The new coronavirus epidemic in South Korea has led to an upheaval in school calendars across the country, with all schools ordered to suspend classes until at least March 23. But for many students here, their educational obligations extend beyond the K-12 curriculum to cram schools known as hagwons.
While the government has urged the private after-school tutoring services to defer classes to join the coronavirus fight, only 36,424 of 86,435 hagwons nationwide remain closed as of Thursday, with many expected to begin classes in the coming week or the next ahead of the postponed spring semester.
One such institute in Yeouido, central Seoul, said Friday that the classes will resume starting Monday, in light of the prolonged pause in program.
“After closing classes for two weeks since Feb. 24 due to the coronavirus outbreak, classes will proceed as normal from Monday,” the hagwon’s director said in a text message sent to the parents. “We respect the government efforts to curb the spread of the disease, and we are committed to taking the right steps to support such efforts.”
As a precaution, the staff will disinfect the classrooms daily, have students wash their hands and wear face masks and get their temperatures checked, he said. Students will be discouraged from mingling, and seated some distance away from one another.
Although the hagwon said the decision to reopen classes was made following requests from “an increasing number of parents,” a parent of a prospective high school freshman said she would rather have the classes be stalled until safety was guaranteed.
“If it’s not safe for kids to go to school, then it’s not safe for them to go to hagwons,” she said.
Besides, students will be exhausting face masks that they will need to wear at schools, she added. She said her 15-year-old son barely had enough masks to wear for the three-month semester, should the outbreak persist.
Other franchise tutoring services Jongro Academy and Daesung Hagwon are also resuming all in-person class operations next week.
Students in upper grades report being anxious about the academic schedule being pushed back.
“I’m worried about falling behind and not being able to catch up once classes start,” said Kim So-yeon, a high school senior in Dangsan, southern Seoul. “I also wonder if this will affect the college entrance exam in November.”
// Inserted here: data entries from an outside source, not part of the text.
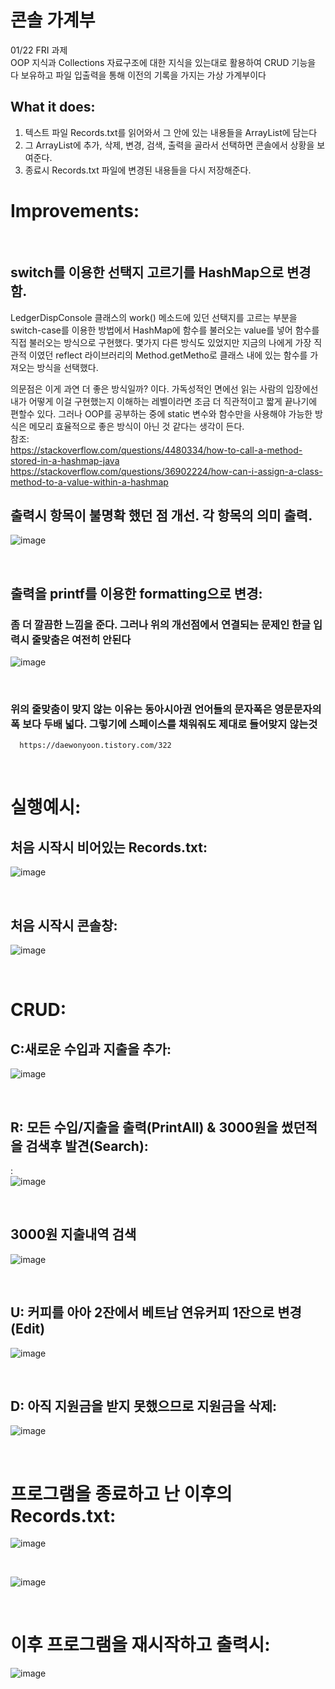 # 콘솔 가계부
  01/22 FRI 과제   
  OOP 지식과  Collections 자료구조에 대한 지식을 있는대로 활용하여 CRUD 기능을 다 보유하고 파일 입출력을 통해 이전의 기록을 가지는 가상 가계부이다
  
## What it does:
  1. 텍스트 파일 Records.txt를 읽어와서 그 안에 있는 내용들을 ArrayList에 담는다
  2. 그 ArrayList에 추가, 삭제, 변경, 검색, 출력을 골라서 선택하면 콘솔에서 상황을 보여준다.
  3. 종료시 Records.txt 파일에 변경된 내용들을 다시 저장해준다.
  
  
  # Improvements:  
  
  <br/>  
  
  ## switch를 이용한 선택지 고르기를 HashMap으로 변경함.
  LedgerDispConsole 클래스의 work() 메소드에 있던 선택지를 고르는 부분을 switch-case를 이용한 방법에서 HashMap에 함수를 불러오는 value를 넣어 함수를
  직접 불러오는 방식으로 구현했다. 몇가지 다른 방식도 있었지만 지금의 나에게 가장 직관적 이였던 reflect 라이브러리의 Method.getMetho로 클래스 내에 있는
  함수를 가져오는 방식을 선택했다.  
  
  의문점은 이게 과연 더 좋은 방식일까? 이다. 가독성적인 면에선 읽는 사람의 입장에선 내가 어떻게 이걸 구현했는지 이해하는 레벨이라면 조금 더
  직관적이고 짧게 끝나기에 편할수 있다. 그러나 OOP를 공부하는 중에 static 변수와 함수만을 사용해야 가능한 방식은 메모리 효율적으로 좋은 방식이 아닌 것
  같다는 생각이 든다.  
  참조:  
  https://stackoverflow.com/questions/4480334/how-to-call-a-method-stored-in-a-hashmap-java  
  https://stackoverflow.com/questions/36902224/how-can-i-assign-a-class-method-to-a-value-within-a-hashmap  
  
  
  
  ## 출력시 항목이 불명확 했던 점 개선. 각 항목의 의미 출력.  
  ![image](https://user-images.githubusercontent.com/68590241/105565982-eed94680-5d6c-11eb-9a07-3a72e6603e26.png)  
  
  
  <br/>  
  
  ## 출력을 printf를 이용한 formatting으로 변경:
  ### 좀 더 깔끔한 느낌을 준다. 그러나 위의 개선점에서 연결되는 문제인 한글 입력시 줄맞춤은 여전히 안된다  
  
  ![image](https://user-images.githubusercontent.com/68590241/105571292-476f0a80-5d92-11eb-8e8d-453bfae5b6b3.png)  
  
   <br/>  
  
  ### 위의 줄맞춤이 맞지 않는 이유는 동아시아권 언어들의 문자폭은 영문문자의 폭 보다 두배 넓다. 그렇기에 스페이스를 채워줘도 제대로 들어맞지 않는것
      https://daewonyoon.tistory.com/322  
  
  
  <br/>  
  
  
  # 실행예시:
  ## 처음 시작시 비어있는 Records.txt:  
  >>  
  
  ![image](https://user-images.githubusercontent.com/68590241/105503511-059a8180-5d0a-11eb-9ebf-ef5711b52d8e.png)
  
    
  <br/>  
  
  
  ## 처음 시작시 콘솔창:  
  >> 
  
  ![image](https://user-images.githubusercontent.com/68590241/105504579-46df6100-5d0b-11eb-9016-82964f3873c7.png)  
  
  
    
  <br/>  
  
  
  # CRUD:
  
  ## C:새로운 수입과 지출을 추가:   
  ![image](https://user-images.githubusercontent.com/68590241/105504775-84dc8500-5d0b-11eb-8321-fec9b34d5760.png)  
  
    
  <br/>  
  

  ## R: 모든 수입/지출을 출력(PrintAll) & 3000원을 썼던적을 검색후 발견(Search):
  :  
  ![image](https://user-images.githubusercontent.com/68590241/105504930-ad647f00-5d0b-11eb-9055-399c217aed3a.png)  


  
  <br/>  
  


  ## 3000원 지출내역 검색
  ![image](https://user-images.githubusercontent.com/68590241/105505166-f9afbf00-5d0b-11eb-82f1-af4ee23079a2.png)  


  
  <br/>  
  

  
    
  ## U: 커피를 아아 2잔에서 베트남 연유커피 1잔으로 변경(Edit)
    
  ![image](https://user-images.githubusercontent.com/68590241/105505758-b0ac3a80-5d0c-11eb-9802-54275111f6b2.png)  
  
  
  
    
  <br/>  
  
  
  
  
  ## D: 아직 지원금을 받지 못했으므로 지원금을 삭제: 
   
  ![image](https://user-images.githubusercontent.com/68590241/105505913-d76a7100-5d0c-11eb-80d1-7ac5344f0936.png)  
  
    
  <br/>  
  
  
    
  # 프로그램을 종료하고 난 이후의 Records.txt:  
  ![image](https://user-images.githubusercontent.com/68590241/105506247-3203cd00-5d0d-11eb-9705-b840f18e7d01.png)  
    
  <br/>  
  
  
  ![image](https://user-images.githubusercontent.com/68590241/105506385-58296d00-5d0d-11eb-9ad1-229adbcc9bed.png)  
  
    
  <br/>  
  
  
  # 이후 프로그램을 재시작하고 출력시:  
  ![image](https://user-images.githubusercontent.com/68590241/105506517-7db67680-5d0d-11eb-954d-5532db45553b.png)  
  
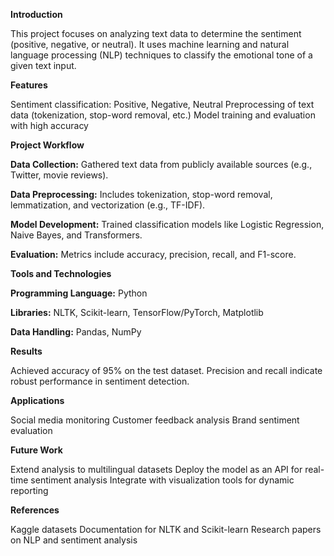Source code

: **Introduction**

This project focuses on analyzing text data to determine the sentiment (positive, negative, or neutral). It uses machine learning and natural language processing (NLP) techniques to classify the emotional tone of a given text input.

**Features**

Sentiment classification: Positive, Negative, Neutral
Preprocessing of text data (tokenization, stop-word removal, etc.)
Model training and evaluation with high accuracy

**Project Workflow**

**Data Collection:** Gathered text data from publicly available sources (e.g., Twitter, movie reviews).

**Data Preprocessing:** Includes tokenization, stop-word removal, lemmatization, and vectorization (e.g., TF-IDF).

**Model Development:** Trained classification models like Logistic Regression, Naive Bayes, and Transformers.

**Evaluation:** Metrics include accuracy, precision, recall, and F1-score.

**Tools and Technologies**

**Programming Language:** Python

**Libraries:** NLTK, Scikit-learn, TensorFlow/PyTorch, Matplotlib

**Data Handling:** Pandas, NumPy

**Results**

Achieved accuracy of 95% on the test dataset. Precision and recall indicate robust performance in sentiment detection.

**Applications**

Social media monitoring
Customer feedback analysis
Brand sentiment evaluation

**Future Work**

Extend analysis to multilingual datasets
Deploy the model as an API for real-time sentiment analysis
Integrate with visualization tools for dynamic reporting

**References**

Kaggle datasets
Documentation for NLTK and Scikit-learn
Research papers on NLP and sentiment analysis
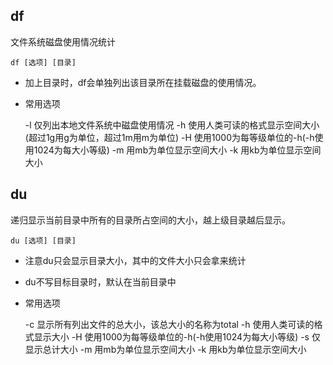 ## df
文件系统磁盘使用情况统计

    df [选项] [目录]

* 加上目录时，df会单独列出该目录所在挂载磁盘的使用情况。
  
* 常用选项  

  
    -l      仅列出本地文件系统中磁盘使用情况
    -h      使用人类可读的格式显示空间大小(超过1g用g为单位，超过1m用m为单位)
    -H      使用1000为每等级单位的-h(-h使用1024为每大小等级) 
    -m      用mb为单位显示空间大小
    -k      用kb为单位显示空间大小



## du
递归显示当前目录中所有的目录所占空间的大小，越上级目录越后显示。


    du [选项] [目录]

* 注意du只会显示目录大小，其中的文件大小只会拿来统计
  
* du不写目标目录时，默认在当前目录中

* 常用选项


    -c      显示所有列出文件的总大小，该总大小的名称为total
    -h      使用人类可读的格式显示大小
    -H      使用1000为每等级单位的-h(-h使用1024为每大小等级)
    -s      仅显示总计大小
    -m      用mb为单位显示空间大小
    -k      用kb为单位显示空间大小
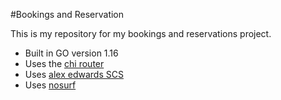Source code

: #Bookings and Reservation

This is my repository for my bookings and reservations project.

- Built in GO version 1.16
- Uses the [chi router](https://github.com/go-chi/chi/v5 )
- Uses [alex edwards SCS](https://github.com/alexedwards/scs/v2 )
- Uses [nosurf](https://github.com/justinas/nosurf)
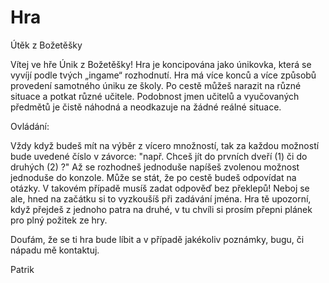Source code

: # Hra
Útěk z Božetěšky

Vítej ve hře Únik z Božetěšky! Hra je koncipována jako únikovka, která se vyvíjí podle tvých „ingame“ rozhodnutí. Hra má více konců a více způsobů provedení samotného úniku ze školy. Po cestě můžeš narazit na různé situace a potkat různé učitele. Podobnost jmen učitelů a vyučovaných předmětů je čistě náhodná a neodkazuje na žádné reálné situace.

Ovládání:

Vždy když budeš mít na výběr z vícero množností, tak za každou možností bude uvedené číslo v závorce: 
"např. Chceš jít do prvních dveří (1) či do druhých (2) ?"
Až se rozhodneš jednoduše napíšeš zvolenou možnost jednoduše do konzole. 
Může se stát, že po cestě budeš odpovídat na otázky. 
V takovém případě musíš zadat odpověď bez překlepů! Neboj se ale, hned na začátku si to vyzkoušíš při zadávání jména.
Hra tě upozorní, když přejdeš z jednoho patra na druhé, v tu chvíli si prosím přepni plánek pro plný požitek ze hry.

Doufám, že se ti hra bude líbit a v případě jakékoliv poznámky, bugu, či nápadu mě kontaktuj.

Patrik

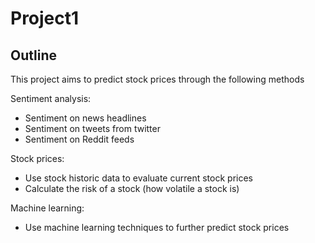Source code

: # Project1
## Outline
This project aims to predict stock prices through the following methods

Sentiment analysis:
- Sentiment on news headlines
- Sentiment on tweets from twitter
- Sentiment on Reddit feeds

Stock prices:
- Use stock historic data to evaluate current stock prices
- Calculate the risk of a stock (how volatile a stock is)

Machine learning:
- Use machine learning techniques to further predict stock prices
But infection concerns linger as in Busan, a cluster of infections has been linked to a hagwon in the city’s central district of Busanjin. The city government said last week the hagwon’s two students, a parent of one of the students, teacher and the director tested positive for the virus.
To encourage shutdowns, the Ministry of Education said Friday it would conduct onsite inspections at some of the bigger hagwons.
On Feb. 27, Seoul Superintendent of Education Joe Hee-yeon warned that closing classrooms at schools as well as at hagwons was “not a choice but a must in order to protect public health.” As of last week, only 34.2 percent of the 25,234 tutoring services in the city followed through with the recommended closure.
For some hagwons, closing is not something they can afford.
“As someone who runs a hagwon, I can’t shut the operations altogether for too long considering the rent, teacher payrolls and other bills,” said a director of a hagwon in Mapo, Seoul’s central western district.
“Smaller institutes like ours aren’t equipped with the infrastructure or staff necessary to move the classes online,” she said. “Hagwons -- though in the education sector -- are businesses too and we can’t help but contemplate the costs.”